The good news? That outcome isn’t inevitable. The key is recognizing which costs get overlooked and building flexibility into your financial plan. Let’s explore five common blind spots and what you can do to prepare.

1. Overspending Day to Day

Small spending shifts can snowball quickly in retirement. Recent data shows that nearly 1 in 3 retirees spend more than they can afford—a rate almost double that of 2020. Meanwhile, just 59% keep at least three months of emergency savings, and more than one-third face surprise expenses that strain their budgets.

For many retirees, the challenge isn’t just inflation. Lifestyle changes, family support, or higher everyday costs can all make budgets tighter than expected.

Planning tip: Track spending carefully, revisit your budget often, and leave room for surprises. A comprehensive financial plan can help you enjoy retirement without sacrificing long-term security.
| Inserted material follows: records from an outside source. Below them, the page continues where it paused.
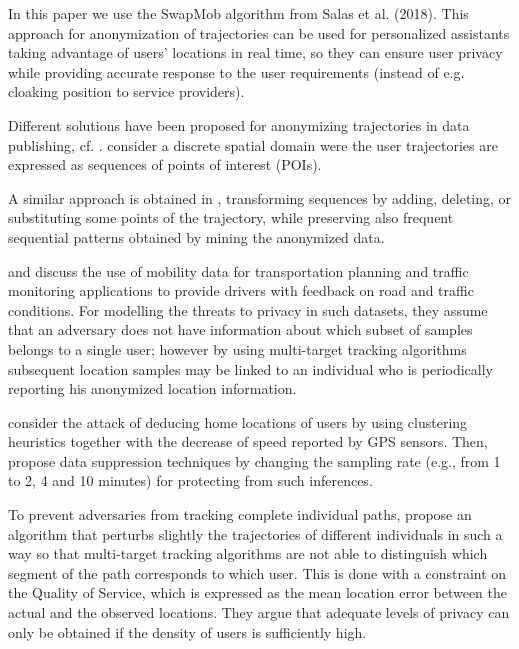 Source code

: \documentclass[times,twocolumn,final,authoryear]{elsarticle}
\begin{document}
In this paper we use the SwapMob algorithm from Salas et al. (2018). This approach for anonymization of trajectories can be used for personalized assistants taking advantage of users' locations in real time, so they can ensure user privacy while providing accurate response to the user requirements (instead of e.g. cloaking position to service providers).


Different solutions have been proposed for anonymizing trajectories in data publishing, cf. \cite{Fiore:2019}. 
\cite{Terrovitis:2008} consider a discrete spatial domain were the user trajectories are expressed as sequences of points of interest (POIs).


A similar approach is obtained in \cite{Pensa2008}, transforming sequences by adding, deleting, or substituting some points of the trajectory, while preserving also frequent sequential patterns \citep{Agrawal:1995} obtained by mining the anonymized data.


\cite{Hoh2005} and \cite{Hoh06} discuss the use of mobility data for transportation planning and traffic monitoring applications to provide drivers with feedback on road and traffic conditions.
For modelling the threats to privacy in such datasets, they assume that an adversary does not have information about which subset of samples belongs to a single user; 
however by using multi-target tracking algorithms \citep{Reid79analgorithm} subsequent location samples may be linked to an individual who is periodically reporting his anonymized location information.

\cite{Hoh06} consider the attack of deducing home locations of users by using clustering heuristics together with the decrease of speed reported by GPS sensors. Then, propose data suppression techniques by changing the sampling rate (e.g., from 1 to 2, 4 and 10 minutes) for protecting from such inferences.

To prevent adversaries from tracking complete individual paths, \cite{Hoh2005} propose an algorithm that perturbs slightly the trajectories of different individuals in such a way so that multi-target tracking algorithms are not able to distinguish which segment of the path corresponds to which user.
This is done with a constraint on the Quality of Service, which is expressed as the mean location error between the actual and the observed locations. They argue that adequate levels of privacy can only be obtained if the density of users is sufficiently high.
\end{document}
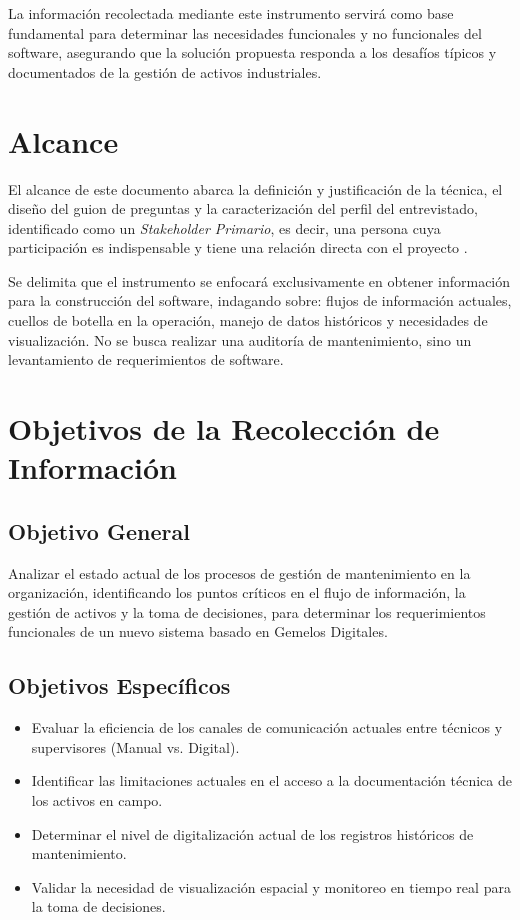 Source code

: \documentclass[12pt, a4paper]{article}
\begin{document}
La información recolectada mediante este instrumento servirá como base fundamental para determinar las necesidades funcionales y no funcionales del software, asegurando que la solución propuesta responda a los desafíos típicos y documentados de la gestión de activos industriales.

\section{Alcance}

El alcance de este documento abarca la definición y justificación de la técnica, el diseño del guion de preguntas y la caracterización del perfil del entrevistado, identificado como un \textit{Stakeholder Primario}, es decir, una persona cuya participación es indispensable y tiene una relación directa con el proyecto \parencite{sena:fundamentos2024}.

Se delimita que el instrumento se enfocará exclusivamente en obtener información para la construcción del software, indagando sobre: flujos de información actuales, cuellos de botella en la operación, manejo de datos históricos y necesidades de visualización. No se busca realizar una auditoría de mantenimiento, sino un levantamiento de requerimientos de software.

\section{Objetivos de la Recolección de Información}

\subsection{Objetivo General}
Analizar el estado actual de los procesos de gestión de mantenimiento en la organización, identificando los puntos críticos en el flujo de información, la gestión de activos y la toma de decisiones, para determinar los requerimientos funcionales de un nuevo sistema basado en Gemelos Digitales.

\subsection{Objetivos Específicos}
\begin{itemize}
    \item Evaluar la eficiencia de los canales de comunicación actuales entre técnicos y supervisores (Manual vs. Digital).
    \item Identificar las limitaciones actuales en el acceso a la documentación técnica de los activos en campo.
    \item Determinar el nivel de digitalización actual de los registros históricos de mantenimiento.
    \item Validar la necesidad de visualización espacial y monitoreo en tiempo real para la toma de decisiones.
\end{itemize}
\end{document}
2. Underestimating Healthcare Costs

Healthcare is one of the most underestimated retirement expenses. Even with Medicare, out-of-pocket costs for premiums, prescriptions, and uncovered services can be significant.

  • According to Fidelity Investments 2025 Study, a 65-year-old retiring in 2025 could expect to spend about $172,500 on healthcare alone, excluding long-term care. 

  • Health care is among the largest retirement expenses, typically second only to housing.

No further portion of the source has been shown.